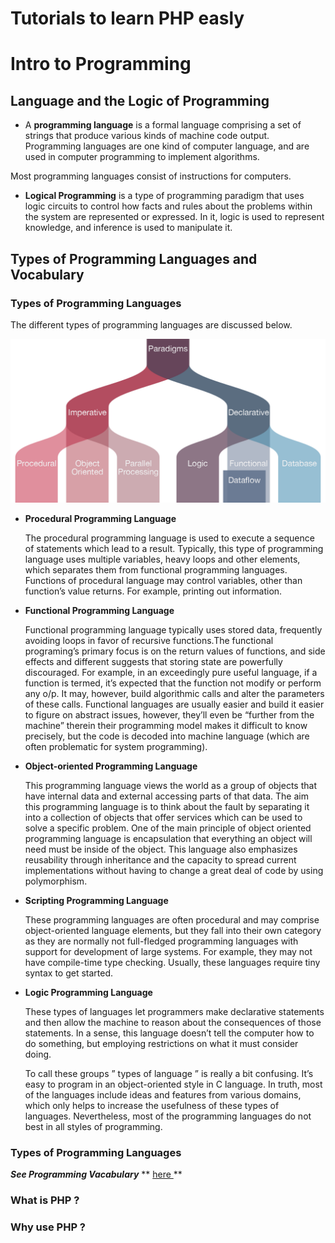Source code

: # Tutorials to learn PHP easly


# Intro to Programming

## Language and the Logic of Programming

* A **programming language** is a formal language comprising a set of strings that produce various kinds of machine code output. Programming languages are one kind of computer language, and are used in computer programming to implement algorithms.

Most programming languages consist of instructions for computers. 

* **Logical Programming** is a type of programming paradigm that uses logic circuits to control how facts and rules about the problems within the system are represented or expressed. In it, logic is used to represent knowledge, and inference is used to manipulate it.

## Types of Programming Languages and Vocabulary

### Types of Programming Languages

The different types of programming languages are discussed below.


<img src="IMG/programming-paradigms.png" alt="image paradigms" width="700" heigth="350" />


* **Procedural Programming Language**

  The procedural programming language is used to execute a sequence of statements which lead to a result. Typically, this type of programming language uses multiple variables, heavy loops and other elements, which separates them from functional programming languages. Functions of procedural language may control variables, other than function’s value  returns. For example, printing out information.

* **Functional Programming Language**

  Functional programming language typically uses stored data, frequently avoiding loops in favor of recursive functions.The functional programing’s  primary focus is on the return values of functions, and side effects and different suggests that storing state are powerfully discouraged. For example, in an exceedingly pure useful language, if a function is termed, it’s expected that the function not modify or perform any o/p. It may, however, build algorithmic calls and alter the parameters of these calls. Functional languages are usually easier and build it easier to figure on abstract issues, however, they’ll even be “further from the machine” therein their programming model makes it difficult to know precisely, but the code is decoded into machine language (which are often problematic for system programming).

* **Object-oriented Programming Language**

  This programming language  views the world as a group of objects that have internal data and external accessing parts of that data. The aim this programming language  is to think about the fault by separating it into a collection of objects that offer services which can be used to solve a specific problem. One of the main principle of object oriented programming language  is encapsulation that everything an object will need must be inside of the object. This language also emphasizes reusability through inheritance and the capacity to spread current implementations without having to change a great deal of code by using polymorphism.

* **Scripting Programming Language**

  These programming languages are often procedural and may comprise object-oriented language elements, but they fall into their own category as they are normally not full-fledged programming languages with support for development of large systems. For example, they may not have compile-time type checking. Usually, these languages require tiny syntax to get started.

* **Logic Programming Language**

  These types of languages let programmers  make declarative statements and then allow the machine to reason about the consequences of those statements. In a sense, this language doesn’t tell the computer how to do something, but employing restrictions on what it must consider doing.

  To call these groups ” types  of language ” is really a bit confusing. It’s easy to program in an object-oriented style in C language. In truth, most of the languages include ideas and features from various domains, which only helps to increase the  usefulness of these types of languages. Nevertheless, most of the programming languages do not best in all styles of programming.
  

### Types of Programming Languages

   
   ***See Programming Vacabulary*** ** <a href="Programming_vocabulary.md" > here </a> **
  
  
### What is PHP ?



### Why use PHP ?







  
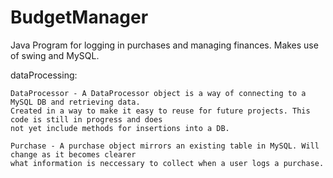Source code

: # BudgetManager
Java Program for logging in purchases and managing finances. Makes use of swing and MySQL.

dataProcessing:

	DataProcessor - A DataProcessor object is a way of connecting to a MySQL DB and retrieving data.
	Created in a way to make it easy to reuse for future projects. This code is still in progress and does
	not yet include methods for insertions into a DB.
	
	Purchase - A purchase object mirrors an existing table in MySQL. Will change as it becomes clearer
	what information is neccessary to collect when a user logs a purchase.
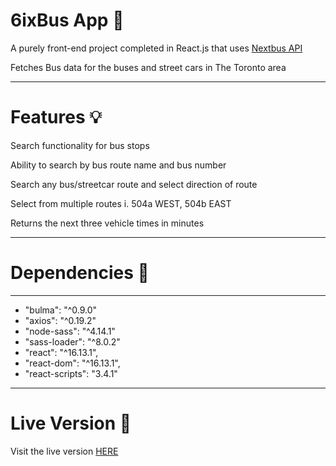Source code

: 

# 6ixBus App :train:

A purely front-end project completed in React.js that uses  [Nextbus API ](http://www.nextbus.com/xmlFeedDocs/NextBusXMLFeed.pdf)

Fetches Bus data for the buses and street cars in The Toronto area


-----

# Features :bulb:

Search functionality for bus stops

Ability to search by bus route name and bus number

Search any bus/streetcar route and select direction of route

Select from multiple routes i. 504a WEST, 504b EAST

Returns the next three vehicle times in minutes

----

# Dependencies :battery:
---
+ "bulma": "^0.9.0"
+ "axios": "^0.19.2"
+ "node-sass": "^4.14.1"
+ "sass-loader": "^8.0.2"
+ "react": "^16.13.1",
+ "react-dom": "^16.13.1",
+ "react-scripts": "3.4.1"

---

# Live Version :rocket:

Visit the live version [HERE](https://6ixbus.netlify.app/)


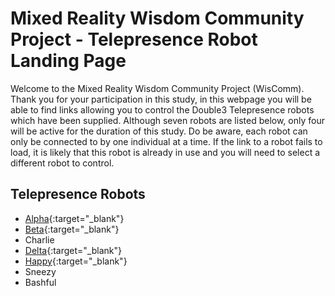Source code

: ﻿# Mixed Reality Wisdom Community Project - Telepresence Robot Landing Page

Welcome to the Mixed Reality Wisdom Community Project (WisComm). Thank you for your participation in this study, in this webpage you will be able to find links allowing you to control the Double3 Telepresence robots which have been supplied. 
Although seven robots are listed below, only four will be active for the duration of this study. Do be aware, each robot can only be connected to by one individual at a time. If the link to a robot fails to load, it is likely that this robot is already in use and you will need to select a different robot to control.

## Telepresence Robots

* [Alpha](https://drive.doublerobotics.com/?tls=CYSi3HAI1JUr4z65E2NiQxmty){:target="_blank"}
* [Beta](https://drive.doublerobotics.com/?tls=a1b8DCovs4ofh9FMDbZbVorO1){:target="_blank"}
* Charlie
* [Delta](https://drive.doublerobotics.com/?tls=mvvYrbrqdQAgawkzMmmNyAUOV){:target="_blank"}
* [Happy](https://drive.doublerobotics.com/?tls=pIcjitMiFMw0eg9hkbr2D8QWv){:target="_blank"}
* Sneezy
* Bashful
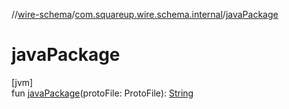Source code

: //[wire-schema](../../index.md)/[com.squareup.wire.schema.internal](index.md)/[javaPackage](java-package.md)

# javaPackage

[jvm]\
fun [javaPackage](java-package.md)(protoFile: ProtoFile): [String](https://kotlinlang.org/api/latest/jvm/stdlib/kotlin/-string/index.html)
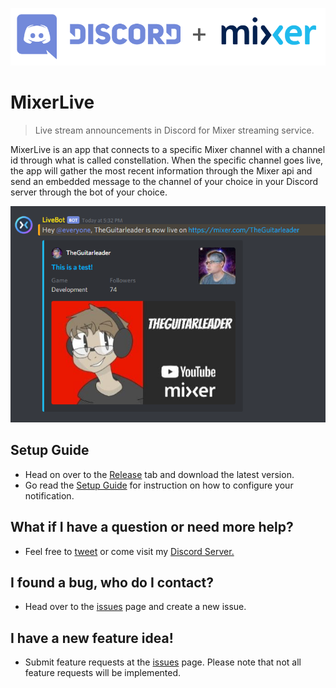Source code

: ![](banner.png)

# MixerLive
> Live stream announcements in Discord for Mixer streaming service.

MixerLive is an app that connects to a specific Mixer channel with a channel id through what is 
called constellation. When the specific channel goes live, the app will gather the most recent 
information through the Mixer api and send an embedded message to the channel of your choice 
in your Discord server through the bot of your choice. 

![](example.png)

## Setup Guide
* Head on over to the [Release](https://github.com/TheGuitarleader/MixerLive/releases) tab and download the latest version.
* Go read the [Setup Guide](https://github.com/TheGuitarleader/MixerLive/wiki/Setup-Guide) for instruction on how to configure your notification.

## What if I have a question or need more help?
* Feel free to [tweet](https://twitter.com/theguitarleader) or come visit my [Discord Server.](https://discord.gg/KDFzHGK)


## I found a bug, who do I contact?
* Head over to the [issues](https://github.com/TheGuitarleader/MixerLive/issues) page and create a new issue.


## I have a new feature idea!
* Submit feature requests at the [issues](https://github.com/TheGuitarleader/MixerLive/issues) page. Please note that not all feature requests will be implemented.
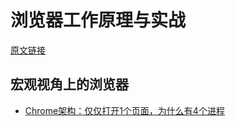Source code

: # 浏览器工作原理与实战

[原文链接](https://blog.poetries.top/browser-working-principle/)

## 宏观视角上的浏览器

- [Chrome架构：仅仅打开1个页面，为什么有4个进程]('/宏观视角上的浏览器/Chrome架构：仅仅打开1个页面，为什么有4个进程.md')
---+---
_What you should do_
An exact reproduction of the material above is needed, without its pictures.

_Your response_
Source code

: # Tutorials to learn PHP easly


# Intro to Programming

## Language and the Logic of Programming

* A **programming language** is a formal language comprising a set of strings that produce various kinds of machine code output. Programming languages are one kind of computer language, and are used in computer programming to implement algorithms.

Most programming languages consist of instructions for computers. 

* **Logical Programming** is a type of programming paradigm that uses logic circuits to control how facts and rules about the problems within the system are represented or expressed. In it, logic is used to represent knowledge, and inference is used to manipulate it.

## Types of Programming Languages and Vocabulary

### Types of Programming Languages

The different types of programming languages are discussed below.


<img src="IMG/programming-paradigms.png" alt="image paradigms" width="700" heigth="350" />


* **Procedural Programming Language**

  The procedural programming language is used to execute a sequence of statements which lead to a result. Typically, this type of programming language uses multiple variables, heavy loops and other elements, which separates them from functional programming languages. Functions of procedural language may control variables, other than function’s value  returns. For example, printing out information.

* **Functional Programming Language**

  Functional programming language typically uses stored data, frequently avoiding loops in favor of recursive functions.The functional programing’s  primary focus is on the return values of functions, and side effects and different suggests that storing state are powerfully discouraged. For example, in an exceedingly pure useful language, if a function is termed, it’s expected that the function not modify or perform any o/p. It may, however, build algorithmic calls and alter the parameters of these calls. Functional languages are usually easier and build it easier to figure on abstract issues, however, they’ll even be “further from the machine” therein their programming model makes it difficult to know precisely, but the code is decoded into machine language (which are often problematic for system programming).

* **Object-oriented Programming Language**

  This programming language  views the world as a group of objects that have internal data and external accessing parts of that data. The aim this programming language  is to think about the fault by separating it into a collection of objects that offer services which can be used to solve a specific problem. One of the main principle of object oriented programming language  is encapsulation that everything an object will need must be inside of the object. This language also emphasizes reusability through inheritance and the capacity to spread current implementations without having to change a great deal of code by using polymorphism.

* **Scripting Programming Language**

  These programming languages are often procedural and may comprise object-oriented language elements, but they fall into their own category as they are normally not full-fledged programming languages with support for development of large systems. For example, they may not have compile-time type checking. Usually, these languages require tiny syntax to get started.

* **Logic Programming Language**

  These types of languages let programmers  make declarative statements and then allow the machine to reason about the consequences of those statements. In a sense, this language doesn’t tell the computer how to do something, but employing restrictions on what it must consider doing.

  To call these groups ” types  of language ” is really a bit confusing. It’s easy to program in an object-oriented style in C language. In truth, most of the languages include ideas and features from various domains, which only helps to increase the  usefulness of these types of languages. Nevertheless, most of the programming languages do not best in all styles of programming.
  

### Types of Programming Languages

   
   ***See Programming Vacabulary*** ** <a href="Programming_vocabulary.md" > here </a> **
  
  
### What is PHP ?



### Why use PHP ?







  
Source code

: # BudgetManager
Java Program for logging in purchases and managing finances. Makes use of swing and MySQL.

dataProcessing:

	DataProcessor - A DataProcessor object is a way of connecting to a MySQL DB and retrieving data.
	Created in a way to make it easy to reuse for future projects. This code is still in progress and does
	not yet include methods for insertions into a DB.
	
	Purchase - A purchase object mirrors an existing table in MySQL. Will change as it becomes clearer
	what information is neccessary to collect when a user logs a purchase.
Source code

: 

# 6ixBus App :train:

A purely front-end project completed in React.js that uses  [Nextbus API ](http://www.nextbus.com/xmlFeedDocs/NextBusXMLFeed.pdf)

Fetches Bus data for the buses and street cars in The Toronto area


-----

# Features :bulb:

Search functionality for bus stops

Ability to search by bus route name and bus number

Search any bus/streetcar route and select direction of route

Select from multiple routes i. 504a WEST, 504b EAST

Returns the next three vehicle times in minutes

----

# Dependencies :battery:
---
+ "bulma": "^0.9.0"
+ "axios": "^0.19.2"
+ "node-sass": "^4.14.1"
+ "sass-loader": "^8.0.2"
+ "react": "^16.13.1",
+ "react-dom": "^16.13.1",
+ "react-scripts": "3.4.1"

---

# Live Version :rocket:

Visit the live version [HERE](https://6ixbus.netlify.app/)


Source code

: ﻿# Mixed Reality Wisdom Community Project - Telepresence Robot Landing Page

Welcome to the Mixed Reality Wisdom Community Project (WisComm). Thank you for your participation in this study, in this webpage you will be able to find links allowing you to control the Double3 Telepresence robots which have been supplied. 
Although seven robots are listed below, only four will be active for the duration of this study. Do be aware, each robot can only be connected to by one individual at a time. If the link to a robot fails to load, it is likely that this robot is already in use and you will need to select a different robot to control.

## Telepresence Robots

* [Alpha](https://drive.doublerobotics.com/?tls=CYSi3HAI1JUr4z65E2NiQxmty){:target="_blank"}
* [Beta](https://drive.doublerobotics.com/?tls=a1b8DCovs4ofh9FMDbZbVorO1){:target="_blank"}
* Charlie
* [Delta](https://drive.doublerobotics.com/?tls=mvvYrbrqdQAgawkzMmmNyAUOV){:target="_blank"}
* [Happy](https://drive.doublerobotics.com/?tls=pIcjitMiFMw0eg9hkbr2D8QWv){:target="_blank"}
* Sneezy
* Bashful
Source code

: //[wire-schema](../../index.md)/[com.squareup.wire.schema.internal](index.md)/[javaPackage](java-package.md)

# javaPackage

[jvm]\
fun [javaPackage](java-package.md)(protoFile: ProtoFile): [String](https://kotlinlang.org/api/latest/jvm/stdlib/kotlin/-string/index.html)
Source code

: ![](banner.png)

# MixerLive
> Live stream announcements in Discord for Mixer streaming service.

MixerLive is an app that connects to a specific Mixer channel with a channel id through what is 
called constellation. When the specific channel goes live, the app will gather the most recent 
information through the Mixer api and send an embedded message to the channel of your choice 
in your Discord server through the bot of your choice. 

![](example.png)

## Setup Guide
* Head on over to the [Release](https://github.com/TheGuitarleader/MixerLive/releases) tab and download the latest version.
* Go read the [Setup Guide](https://github.com/TheGuitarleader/MixerLive/wiki/Setup-Guide) for instruction on how to configure your notification.

## What if I have a question or need more help?
* Feel free to [tweet](https://twitter.com/theguitarleader) or come visit my [Discord Server.](https://discord.gg/KDFzHGK)


## I found a bug, who do I contact?
* Head over to the [issues](https://github.com/TheGuitarleader/MixerLive/issues) page and create a new issue.


## I have a new feature idea!
* Submit feature requests at the [issues](https://github.com/TheGuitarleader/MixerLive/issues) page. Please note that not all feature requests will be implemented.
Source code

: # 浏览器工作原理与实战

[原文链接](https://blog.poetries.top/browser-working-principle/)

## 宏观视角上的浏览器

- [Chrome架构：仅仅打开1个页面，为什么有4个进程]('/宏观视角上的浏览器/Chrome架构：仅仅打开1个页面，为什么有4个进程.md')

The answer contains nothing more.